- **Exercise aim**: Leave out any picture and return the remaining listing below exactly as given.

- **Information**:
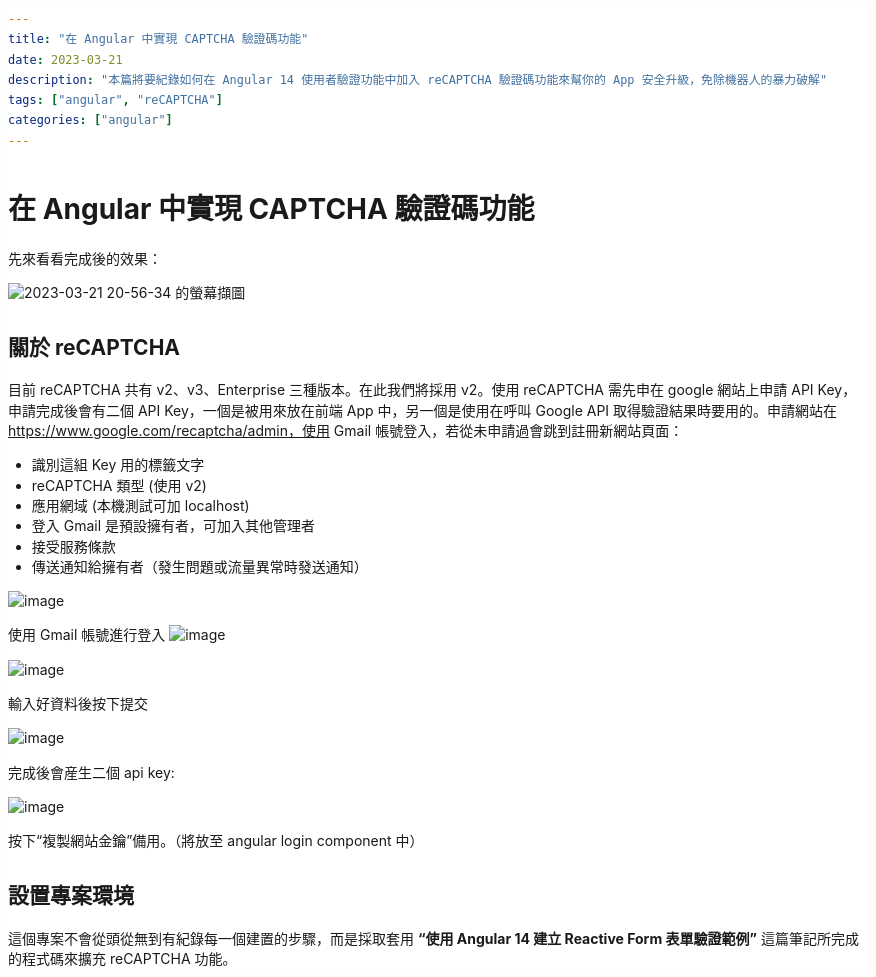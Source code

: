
 ```yaml
---
title: "在 Angular 中實現 CAPTCHA 驗證碼功能"
date: 2023-03-21
description: "本篇將要紀錄如何在 Angular 14 使用者驗證功能中加入 reCAPTCHA 驗證碼功能來幫你的 App 安全升級，免除機器人的暴力破解"
tags: ["angular", "reCAPTCHA"]
categories: ["angular"]
---
```


# 在 Angular 中實現 CAPTCHA 驗證碼功能

先來看看完成後的效果：

![2023-03-21 20-56-34 的螢幕擷圖](https://user-images.githubusercontent.com/21993717/226612604-1a7d0da9-fcaf-41cc-8e80-c3d0d2ba4326.png)


## 關於 reCAPTCHA

目前 reCAPTCHA 共有 v2、v3、Enterprise 三種版本。在此我們將採用 v2。使用 reCAPTCHA 需先申在 google 網站上申請 API Key，申請完成後會有二個 API Key，一個是被用來放在前端 App 中，另一個是使用在呼叫 Google API 取得驗證結果時要用的。申請網站在 https://www.google.com/recaptcha/admin，使用 Gmail 帳號登入，若從未申請過會跳到註冊新網站頁面：

- 識別這組 Key 用的標籤文字
- reCAPTCHA 類型 (使用 v2)
- 應用網域 (本機測試可加 localhost)
- 登入 Gmail 是預設擁有者，可加入其他管理者
- 接受服務條款
- 傳送通知給擁有者（發生問題或流量異常時發送通知）

![image](https://user-images.githubusercontent.com/21993717/226610210-d4b21880-bad8-4ecc-9f59-234836cbee4d.png)

使用 Gmail 帳號進行登入
![image](https://user-images.githubusercontent.com/21993717/226614270-a3e0dc62-078e-4971-8094-f26033b9dfd7.png)

![image](https://user-images.githubusercontent.com/21993717/226615645-125acfc4-6aad-4c1a-b416-5b4314a93539.png)

輸入好資料後按下提交

![image](https://user-images.githubusercontent.com/21993717/226615965-49e6d7db-0e71-4513-b57a-132b1c1f017b.png)

完成後會産生二個 api key:

![image](https://user-images.githubusercontent.com/21993717/226616329-f70fbd08-44d2-4194-b4b1-989eaca4330a.png)

按下“複製網站金鑰”備用。（將放至 angular login component 中）


## 設置專案環境

這個專案不會從頭從無到有紀錄每一個建置的步驟，而是採取套用 **“使用 Angular 14 建立 Reactive Form 表單驗證範例”** 這篇筆記所完成的程式碼來擴充 reCAPTCHA 功能。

- **Response to the task**:
Source code

:
 ```yaml
---
title: "在 Angular 中實現 CAPTCHA 驗證碼功能"
date: 2023-03-21
description: "本篇將要紀錄如何在 Angular 14 使用者驗證功能中加入 reCAPTCHA 驗證碼功能來幫你的 App 安全升級，免除機器人的暴力破解"
tags: ["angular", "reCAPTCHA"]
categories: ["angular"]
---
```


# 在 Angular 中實現 CAPTCHA 驗證碼功能

先來看看完成後的效果：

![2023-03-21 20-56-34 的螢幕擷圖](https://user-images.githubusercontent.com/21993717/226612604-1a7d0da9-fcaf-41cc-8e80-c3d0d2ba4326.png)


## 關於 reCAPTCHA

目前 reCAPTCHA 共有 v2、v3、Enterprise 三種版本。在此我們將採用 v2。使用 reCAPTCHA 需先申在 google 網站上申請 API Key，申請完成後會有二個 API Key，一個是被用來放在前端 App 中，另一個是使用在呼叫 Google API 取得驗證結果時要用的。申請網站在 https://www.google.com/recaptcha/admin，使用 Gmail 帳號登入，若從未申請過會跳到註冊新網站頁面：

- 識別這組 Key 用的標籤文字
- reCAPTCHA 類型 (使用 v2)
- 應用網域 (本機測試可加 localhost)
- 登入 Gmail 是預設擁有者，可加入其他管理者
- 接受服務條款
- 傳送通知給擁有者（發生問題或流量異常時發送通知）

![image](https://user-images.githubusercontent.com/21993717/226610210-d4b21880-bad8-4ecc-9f59-234836cbee4d.png)

使用 Gmail 帳號進行登入
![image](https://user-images.githubusercontent.com/21993717/226614270-a3e0dc62-078e-4971-8094-f26033b9dfd7.png)

![image](https://user-images.githubusercontent.com/21993717/226615645-125acfc4-6aad-4c1a-b416-5b4314a93539.png)

輸入好資料後按下提交

![image](https://user-images.githubusercontent.com/21993717/226615965-49e6d7db-0e71-4513-b57a-132b1c1f017b.png)

完成後會産生二個 api key:

![image](https://user-images.githubusercontent.com/21993717/226616329-f70fbd08-44d2-4194-b4b1-989eaca4330a.png)

按下“複製網站金鑰”備用。（將放至 angular login component 中）


## 設置專案環境

這個專案不會從頭從無到有紀錄每一個建置的步驟，而是採取套用 **“使用 Angular 14 建立 Reactive Form 表單驗證範例”** 這篇筆記所完成的程式碼來擴充 reCAPTCHA 功能。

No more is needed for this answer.